In an opinion issued Friday, the Illinois Supreme Court handed a potentially significant victory to plaintiffs advancing claims under Illinois’ Biometric Information Privacy Act and seeking statutory damages under that law. The Court held that plaintiffs do not need to assert injury or harm outside of a relevant violation of the statute itself in order to bring claims and seek statutory damages for relevant violations of the statute. Friday’s decision represents a potentially significant victory for members of the class action plaintiffs’ bar seeking to bring claims under the law.
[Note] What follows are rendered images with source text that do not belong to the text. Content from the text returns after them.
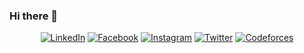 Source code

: ### Hi there 👋

<p align="center">
	<a href="https://www.linkedin.com/in/tejustiwari/"><img src="https://image.flaticon.com/icons/png/512/61/61109.png" alt="LinkedIn"/></a>
	<a href="https://www.facebook.com/tejustiwari18/"><img src="https://i.pinimg.com/originals/b7/63/69/b763699fd1fa3bfb374442593ae642e1.png" alt="Facebook"/></a>
	<a href="https://www.instagram.com/tejustiwari/"><img src="https://cdn1.iconfinder.com/data/icons/social-media-outline-6/128/SocialMedia_Instagram-Outline-512.png" alt="Instagram"/></a>
	<a href="https://twitter.com/tejus_tiwari"><img src="https://cdn3.iconfinder.com/data/icons/picons-social/57/43-twitter-512.png" alt="Twitter"/></a>
  <a href="https://codeforces.com/profile/tejustiwari"><img src="https://cdn4.iconfinder.com/data/icons/logos-brands-5/24/codeforces-512.png" alt="Codeforces"/></a>
</p>
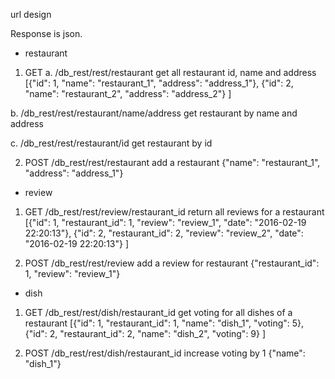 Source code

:url design

Response is json.

- restaurant
1. GET
a. /db_rest/rest/restaurant
get all restaurant id, name and address
[{"id": 1, "name": "restaurant_1", "address": "address_1"},
 {"id": 2, "name": "restaurant_2", "address": "address_2"}
]

b. /db_rest/rest/restaurant/name/address
get restaurant by name and address

c. /db_rest/rest/restaurant/id
get restaurant by id

2. POST
/db_rest/rest/restaurant
add a restaurant
{"name": "restaurant_1", "address": "address_1"}



- review
1. GET
/db_rest/rest/review/restaurant_id
return all reviews for a restaurant
[{"id": 1, "restaurant_id": 1, "review": "review_1", "date": "2016-02-19 22:20:13"},
 {"id": 2, "restaurant_id": 2, "review": "review_2", "date": "2016-02-19 22:20:13"}
]

2. POST
/db_rest/rest/review
add a review for restaurant
{"restaurant_id": 1, "review": "review_1"}



- dish
1. GET
/db_rest/rest/dish/restaurant_id
get voting for all dishes of a restaurant
[{"id": 1, "restaurant_id": 1, "name": "dish_1", "voting": 5},
 {"id": 2, "restaurant_id": 2, "name": "dish_2", "voting": 9}
]

2. POST
/db_rest/rest/dish/restaurant_id
increase voting by 1
{"name": "dish_1"}
	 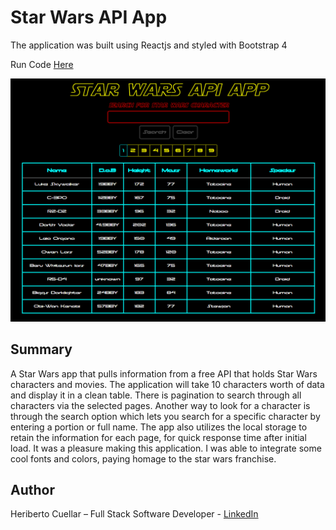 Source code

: # Star Wars API App
The application was built using Reactjs and styled with Bootstrap 4

Run Code [Here](https://hc-starwars-api-app-react.herokuapp.com/)

![StarWarsAPIApp](./images/starwars-api-app-react.PNG)

## Summary
A Star Wars app that pulls information from a free API that holds Star Wars characters and movies. The application will take 10 characters worth of data and display it in a clean table. There is pagination to search through all characters via the selected pages. Another way to look for a character is through the search option which lets you search for a specific character by entering a portion or full name. The app also utilizes the local storage to retain the information for each page, for quick response time after initial load. It was a pleasure making this application. I was able to integrate some cool fonts and colors, paying homage to the star wars franchise.

## Author
Heriberto Cuellar – Full Stack Software Developer - [LinkedIn](linkedin.com/in/heriberto-c-5aa11952)
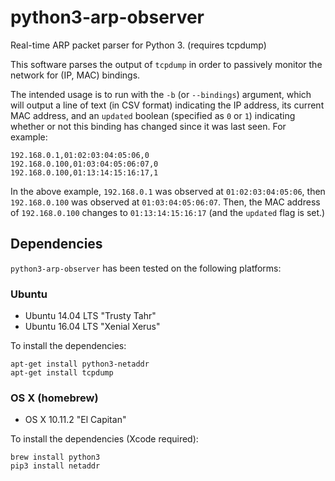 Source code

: python3-arp-observer
====================
Real-time ARP packet parser for Python 3. (requires tcpdump)

This software parses the output of `tcpdump` in order to passively monitor the network for (IP, MAC) bindings.

The intended usage is to run with the `-b` (or `--bindings`) argument, which will output a line of text (in CSV format)
indicating the IP address, its current MAC address, and an `updated` boolean (specified as `0` or `1`) indicating whether
or not this binding has changed since it was last seen. For example:

    192.168.0.1,01:02:03:04:05:06,0
    192.168.0.100,01:03:04:05:06:07,0
    192.168.0.100,01:13:14:15:16:17,1

In the above example, `192.168.0.1` was observed at `01:02:03:04:05:06`, then `192.168.0.100` was observed at
`01:03:04:05:06:07`. Then, the MAC address of `192.168.0.100` changes to `01:13:14:15:16:17` (and the `updated`
flag is set.)

Dependencies
------------

`python3-arp-observer` has been tested on the following platforms:

### Ubuntu

* Ubuntu 14.04 LTS "Trusty Tahr"
* Ubuntu 16.04 LTS "Xenial Xerus"

To install the dependencies:

    apt-get install python3-netaddr
    apt-get install tcpdump

### OS X (homebrew)

* OS X 10.11.2 "El Capitan"

To install the dependencies (Xcode required):


    brew install python3
    pip3 install netaddr
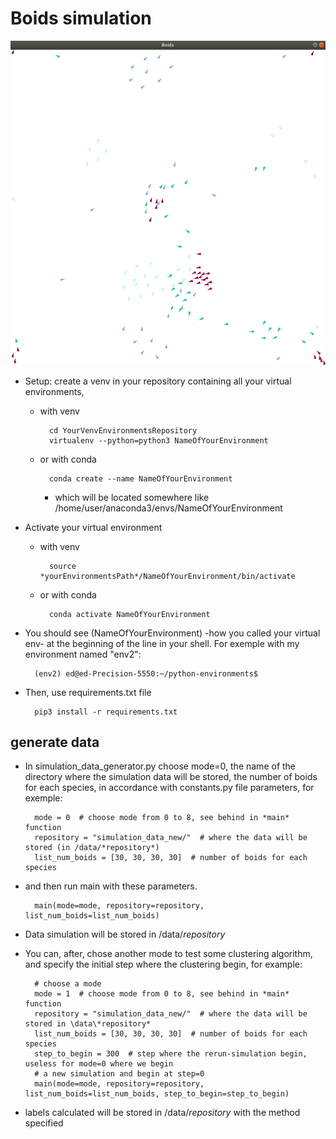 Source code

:# Boids simulation 


![Simulation](images/Boids.png)


* Setup: create a venv in your repository containing all your virtual environments, 
  
	* with venv
	
			cd YourVenvEnvironmentsRepository
			virtualenv --python=python3 NameOfYourEnvironment
  
	* or with conda
  
			conda create --name NameOfYourEnvironment
   			
     	* which will be located somewhere like /home/user/anaconda3/envs/NameOfYourEnvironment
   	
    
* Activate your virtual environment
  
	* with venv

			source *yourEnvironmentsPath*/NameOfYourEnvironment/bin/activate
  
	* or with conda 
  
			conda activate NameOfYourEnvironment

* You should see (NameOfYourEnvironment) -how you called your virtual env- at the beginning of the line in your shell. For exemple with my environment named "env2":

		(env2) ed@ed-Precision-5550:~/python-environments$ 

    
* Then, use requirements.txt file

		pip3 install -r requirements.txt
		
		
## generate data

* In simulation_data_generator.py choose mode=0, the name of the directory where the simulation data will be stored, the number of boids for each species, in accordance with constants.py file parameters, for exemple:

		mode = 0  # choose mode from 0 to 8, see behind in *main* function
		repository = "simulation_data_new/"  # where the data will be stored (in /data/*repository*)
		list_num_boids = [30, 30, 30, 30]  # number of boids for each species
		
* and then run main with these parameters.

		main(mode=mode, repository=repository, list_num_boids=list_num_boids)
		
* Data simulation will be stored in /data/*repository*
* You can, after, chose another mode to test some clustering algorithm, and specify the initial step where the clustering begin, for example:

		# choose a mode
		mode = 1  # choose mode from 0 to 8, see behind in *main* function
		repository = "simulation_data_new/"  # where the data will be stored in \data\*repository*
		list_num_boids = [30, 30, 30, 30]  # number of boids for each species
		step_to_begin = 300  # step where the rerun-simulation begin, useless for mode=0 where we begin
		# a new simulation and begin at step=0
		main(mode=mode, repository=repository, list_num_boids=list_num_boids, step_to_begin=step_to_begin)
		
* labels calculated will be stored in /data/*repository* with the method specified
Illinois’s Biometric Information Privacy Act governs the collection and receipt of biometric identifiers such as retina or iris scans, fingerprints, voiceprints, hand-scans and facial geometry. Companies regulated under the Act must provide notice and obtain an executed “written release” from the individual. The statute provides that anyone “aggrieved” by a violation of the statute shall have a right of action and may be entitled to recover statutory damages between $1,000 (for negligent violations) – $5,000 (for intentional or reckless violations) for each violation. As the use of biometric information becomes increasingly common, the Act is expected to increasingly impact businesses who collect or receive biometric information.
Friday’s opinion arises from a case where the defendants were alleged to have collected fingerprint information without providing required notice or obtaining consent. The plaintiffs did not allege harm or injury outside of the violation of the statute. The defendants argued that, without such an allegation, the plaintiffs’ were not “aggrieved” under the meaning of the statute and should not be permitted to seek statutory damages and relief.
The Illinois’s Supreme Court rejected the defendant’s argument. In interpreting the word “aggrieved,” the Court held that “a person need not have sustained actual damage beyond violation of his or her rights under the Act in order to bring an action under it.” Where a private entity is alleged to have failed to meet the notice and consent requirements, that violation “in itself, is sufficient to support the individual’s or customer’s statutory cause of action.” The Court characterized such a violation as being in itself an “injury” that is “real and significant”:
To require individuals to wait until they have sustained some compensable injury beyond violation of their statutory rights before they may seek recourse, as defendants urge, would be completely antithetical to the Act’s preventative and deterrent purposes.
After Friday’s decision, companies which collect or receive biometric information without meeting the relevant requirements of the Biometric Information Privacy Act likely find themselves with a more limited set of legal defenses in actions brought under the statute.